An exhibition co-curated by ANU Law Professor Tim Bonyhady and Dr Greg Lehman from the University of Melbourne has won Best Travelling Exhibition at the Museums and Galleries Australia National Awards.
“The National Picture: art of Tasmania’s Black War” was recognised at the awards, held 13-17 May in Alice Springs on the sidelines of the Australian Museums and Galleries Association Conference. The exhibition was also highly commended in the Indigenous Projects and Keeping Places category, with judges saying: “The two most commendable elements are the original research about frontier conflict and the critical challenge to colonial narratives.”
“The National Picture” focuses on two figures in Australian history: colonial artist Benjamin Duterrau and the George Augustus Robinson. Drawing key loans from national and international collections, the exhibition examines the work of colonial artists from the declaration of martial law in Van Diemen’s Land in 1828 to Duterrau’s death in 1851.
It is the first exhibition about frontier conflict and frontier relations jointly curated by an Indigenous curator, Dr Lehman, and a non-Indigenous curator, Professor Bonyhady.

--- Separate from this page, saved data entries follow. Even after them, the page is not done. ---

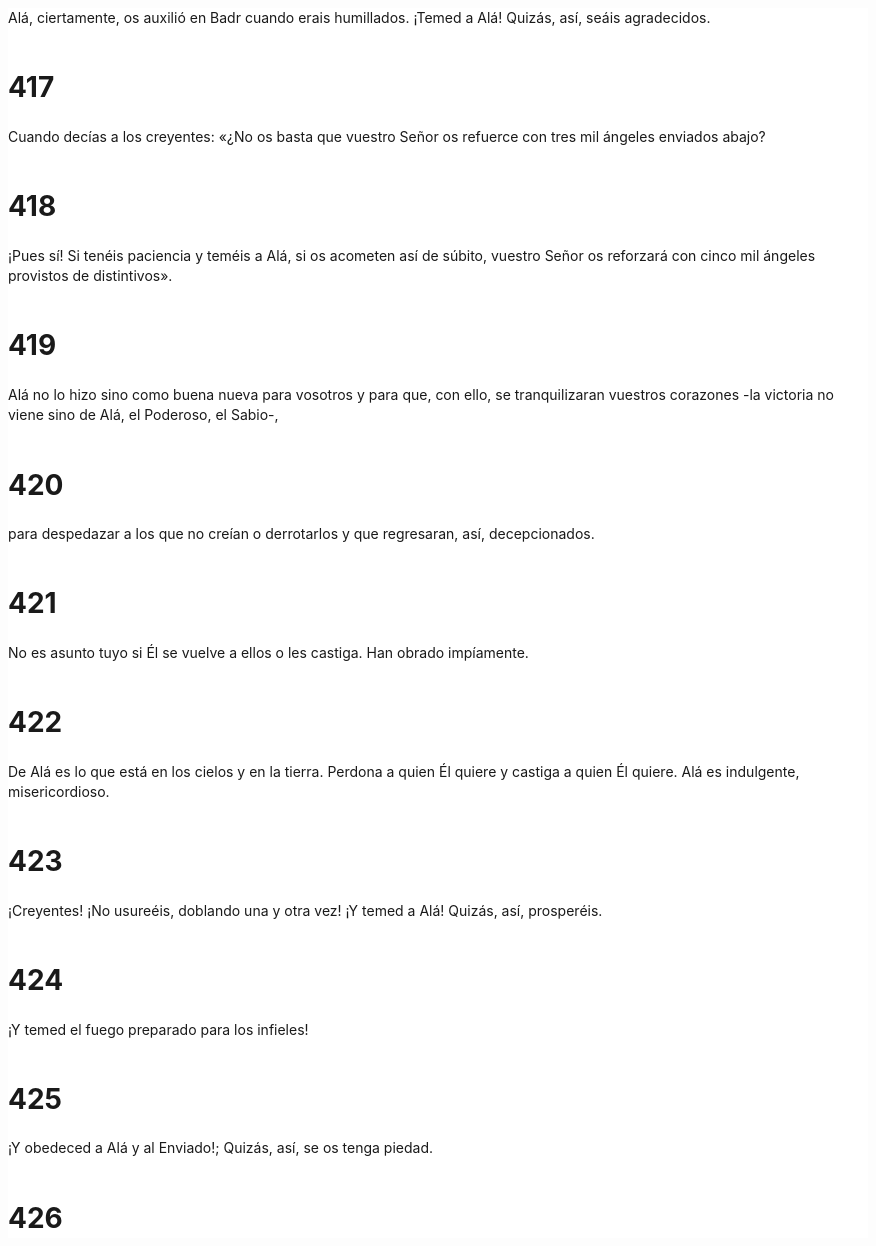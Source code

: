 Alá, ciertamente, os auxilió en Badr cuando erais humillados. ¡Temed a Alá! Quizás, así, seáis agradecidos.

# 417

Cuando decías a los creyentes: «¿No os basta que vuestro Señor os refuerce con tres mil ángeles enviados abajo?

# 418

¡Pues sí! Si tenéis paciencia y teméis a Alá, si os acometen así de súbito, vuestro Señor os reforzará con cinco mil ángeles provistos de distintivos».

# 419

Alá no lo hizo sino como buena nueva para vosotros y para que, con ello, se tranquilizaran vuestros corazones -la victoria no viene sino de Alá, el Poderoso, el Sabio-,

# 420

para despedazar a los que no creían o derrotarlos y que regresaran, así, decepcionados.

# 421

No es asunto tuyo si Él se vuelve a ellos o les castiga. Han obrado impíamente.

# 422

De Alá es lo que está en los cielos y en la tierra. Perdona a quien Él quiere y castiga a quien Él quiere. Alá es indulgente, misericordioso.

# 423

¡Creyentes! ¡No usureéis, doblando una y otra vez! ¡Y temed a Alá! Quizás, así, prosperéis.

# 424

¡Y temed el fuego preparado para los infieles!

# 425

¡Y obedeced a Alá y al Enviado!; Quizás, así, se os tenga piedad.

# 426
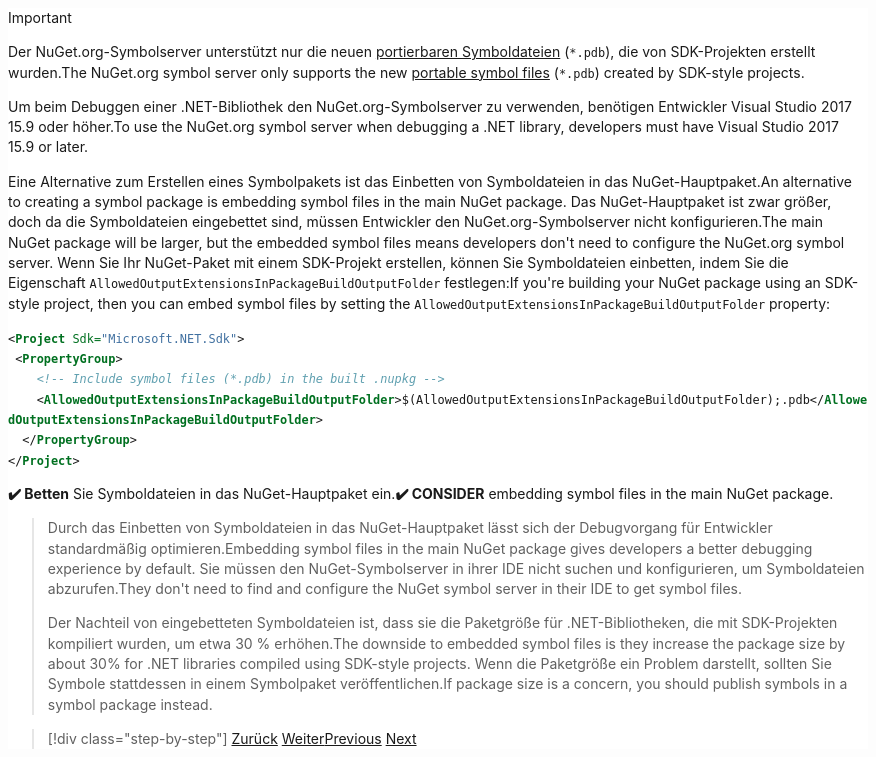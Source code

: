 > [!IMPORTANT]
> <span data-ttu-id="c597a-167">Der NuGet.org-Symbolserver unterstützt nur die neuen [portierbaren Symboldateien](https://github.com/dotnet/core/blob/master/Documentation/diagnostics/portable_pdb.md) (`*.pdb`), die von SDK-Projekten erstellt wurden.</span><span class="sxs-lookup"><span data-stu-id="c597a-167">The NuGet.org symbol server only supports the new [portable symbol files](https://github.com/dotnet/core/blob/master/Documentation/diagnostics/portable_pdb.md) (`*.pdb`) created by SDK-style projects.</span></span>
>
> <span data-ttu-id="c597a-168">Um beim Debuggen einer .NET-Bibliothek den NuGet.org-Symbolserver zu verwenden, benötigen Entwickler Visual Studio 2017 15.9 oder höher.</span><span class="sxs-lookup"><span data-stu-id="c597a-168">To use the NuGet.org symbol server when debugging a .NET library, developers must have Visual Studio 2017 15.9 or later.</span></span>

<span data-ttu-id="c597a-169">Eine Alternative zum Erstellen eines Symbolpakets ist das Einbetten von Symboldateien in das NuGet-Hauptpaket.</span><span class="sxs-lookup"><span data-stu-id="c597a-169">An alternative to creating a symbol package is embedding symbol files in the main NuGet package.</span></span> <span data-ttu-id="c597a-170">Das NuGet-Hauptpaket ist zwar größer, doch da die Symboldateien eingebettet sind, müssen Entwickler den NuGet.org-Symbolserver nicht konfigurieren.</span><span class="sxs-lookup"><span data-stu-id="c597a-170">The main NuGet package will be larger, but the embedded symbol files means developers don't need to configure the NuGet.org symbol server.</span></span> <span data-ttu-id="c597a-171">Wenn Sie Ihr NuGet-Paket mit einem SDK-Projekt erstellen, können Sie Symboldateien einbetten, indem Sie die Eigenschaft `AllowedOutputExtensionsInPackageBuildOutputFolder` festlegen:</span><span class="sxs-lookup"><span data-stu-id="c597a-171">If you're building your NuGet package using an SDK-style project, then you can embed symbol files by setting the `AllowedOutputExtensionsInPackageBuildOutputFolder` property:</span></span>

```xml
<Project Sdk="Microsoft.NET.Sdk">
 <PropertyGroup>
    <!-- Include symbol files (*.pdb) in the built .nupkg -->
    <AllowedOutputExtensionsInPackageBuildOutputFolder>$(AllowedOutputExtensionsInPackageBuildOutputFolder);.pdb</AllowedOutputExtensionsInPackageBuildOutputFolder>
  </PropertyGroup>
</Project>
```

<span data-ttu-id="c597a-172">**✔️ Betten** Sie Symboldateien in das NuGet-Hauptpaket ein.</span><span class="sxs-lookup"><span data-stu-id="c597a-172">**✔️ CONSIDER** embedding symbol files in the main NuGet package.</span></span>

> <span data-ttu-id="c597a-173">Durch das Einbetten von Symboldateien in das NuGet-Hauptpaket lässt sich der Debugvorgang für Entwickler standardmäßig optimieren.</span><span class="sxs-lookup"><span data-stu-id="c597a-173">Embedding symbol files in the main NuGet package gives developers a better debugging experience by default.</span></span> <span data-ttu-id="c597a-174">Sie müssen den NuGet-Symbolserver in ihrer IDE nicht suchen und konfigurieren, um Symboldateien abzurufen.</span><span class="sxs-lookup"><span data-stu-id="c597a-174">They don't need to find and configure the NuGet symbol server in their IDE to get symbol files.</span></span>
>
> <span data-ttu-id="c597a-175">Der Nachteil von eingebetteten Symboldateien ist, dass sie die Paketgröße für .NET-Bibliotheken, die mit SDK-Projekten kompiliert wurden, um etwa 30 % erhöhen.</span><span class="sxs-lookup"><span data-stu-id="c597a-175">The downside to embedded symbol files is they increase the package size by about 30% for .NET libraries compiled using SDK-style projects.</span></span> <span data-ttu-id="c597a-176">Wenn die Paketgröße ein Problem darstellt, sollten Sie Symbole stattdessen in einem Symbolpaket veröffentlichen.</span><span class="sxs-lookup"><span data-stu-id="c597a-176">If package size is a concern, you should publish symbols in a symbol package instead.</span></span>

>[!div class="step-by-step"]
><span data-ttu-id="c597a-177">[Zurück](strong-naming.md)
>[Weiter](dependencies.md)</span><span class="sxs-lookup"><span data-stu-id="c597a-177">[Previous](strong-naming.md)
[Next](dependencies.md)</span></span>
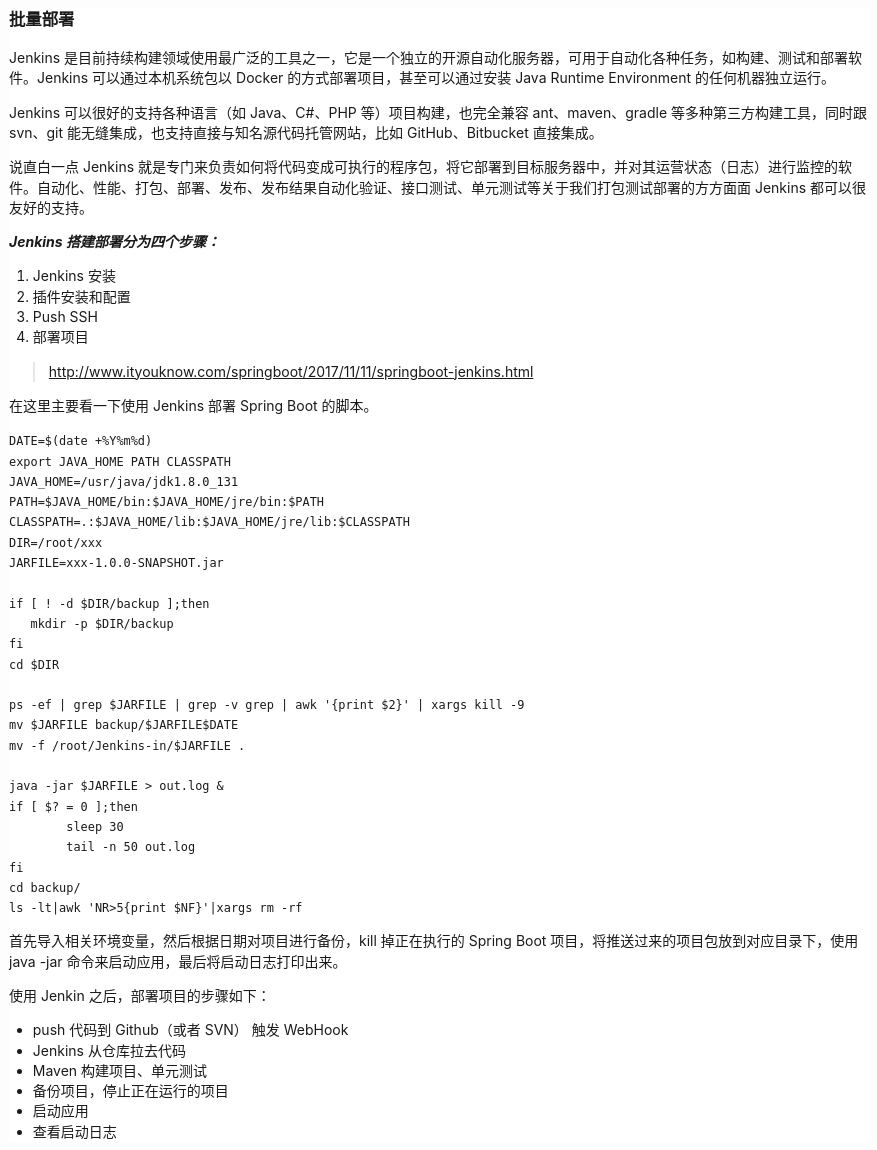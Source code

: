 ### 批量部署

Jenkins 是目前持续构建领域使用最广泛的工具之一，它是一个独立的开源自动化服务器，可用于自动化各种任务，如构建、测试和部署软件。Jenkins 可以通过本机系统包以 Docker 的方式部署项目，甚至可以通过安装 Java Runtime Environment 的任何机器独立运行。

Jenkins 可以很好的支持各种语言（如 Java、C#、PHP 等）项目构建，也完全兼容 ant、maven、gradle 等多种第三方构建工具，同时跟 svn、git 能无缝集成，也支持直接与知名源代码托管网站，比如 GitHub、Bitbucket 直接集成。

说直白一点 Jenkins 就是专门来负责如何将代码变成可执行的程序包，将它部署到目标服务器中，并对其运营状态（日志）进行监控的软件。自动化、性能、打包、部署、发布、发布结果自动化验证、接口测试、单元测试等关于我们打包测试部署的方方面面 Jenkins 都可以很友好的支持。

***Jenkins 搭建部署分为四个步骤：***

1. Jenkins 安装
2. 插件安装和配置
3. Push SSH
4. 部署项目

> http://www.ityouknow.com/springboot/2017/11/11/springboot-jenkins.html

在这里主要看一下使用 Jenkins 部署 Spring Boot 的脚本。

```
DATE=$(date +%Y%m%d)
export JAVA_HOME PATH CLASSPATH
JAVA_HOME=/usr/java/jdk1.8.0_131
PATH=$JAVA_HOME/bin:$JAVA_HOME/jre/bin:$PATH
CLASSPATH=.:$JAVA_HOME/lib:$JAVA_HOME/jre/lib:$CLASSPATH
DIR=/root/xxx
JARFILE=xxx-1.0.0-SNAPSHOT.jar

if [ ! -d $DIR/backup ];then
   mkdir -p $DIR/backup
fi
cd $DIR

ps -ef | grep $JARFILE | grep -v grep | awk '{print $2}' | xargs kill -9
mv $JARFILE backup/$JARFILE$DATE
mv -f /root/Jenkins-in/$JARFILE .

java -jar $JARFILE > out.log &
if [ $? = 0 ];then
        sleep 30
        tail -n 50 out.log
fi
cd backup/
ls -lt|awk 'NR>5{print $NF}'|xargs rm -rf
```


首先导入相关环境变量，然后根据日期对项目进行备份，kill 掉正在执行的 Spring Boot 项目，将推送过来的项目包放到对应目录下，使用 java -jar 命令来启动应用，最后将启动日志打印出来。

使用 Jenkin 之后，部署项目的步骤如下：

- push 代码到 Github（或者 SVN） 触发 WebHook
- Jenkins 从仓库拉去代码
- Maven 构建项目、单元测试
- 备份项目，停止正在运行的项目
- 启动应用
- 查看启动日志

“Having published my first piece of art history about Benjamin Duterrau, the central figure in ‘The National Picture’, in 1980, when I was still an undergraduate student in the ANU College of Law, it has been wonderful to have the opportunity to work on this material with Greg Lehman and bring it to the national audience it deserves,” says Professor Bonyhady.
The Black War refers to a conflict between the 1820s and 1832 between British colonists and Tasmania’s Indigenous people. Both Professor Bonyhady and Dr Lehman have researched the conflict, estimated to have claimed the lives of 90 per cent of the island’s Indigenous population.
“This exhibition is a work of memorial to the thousands of Tasmanian Aboriginal people who died between … 1798 and 1830, during which the population of my ancestors was reduced from over 5,000 to less than 500,” says Dr Lehman.
The exhibition runs at the National Gallery of Australia until 29 July.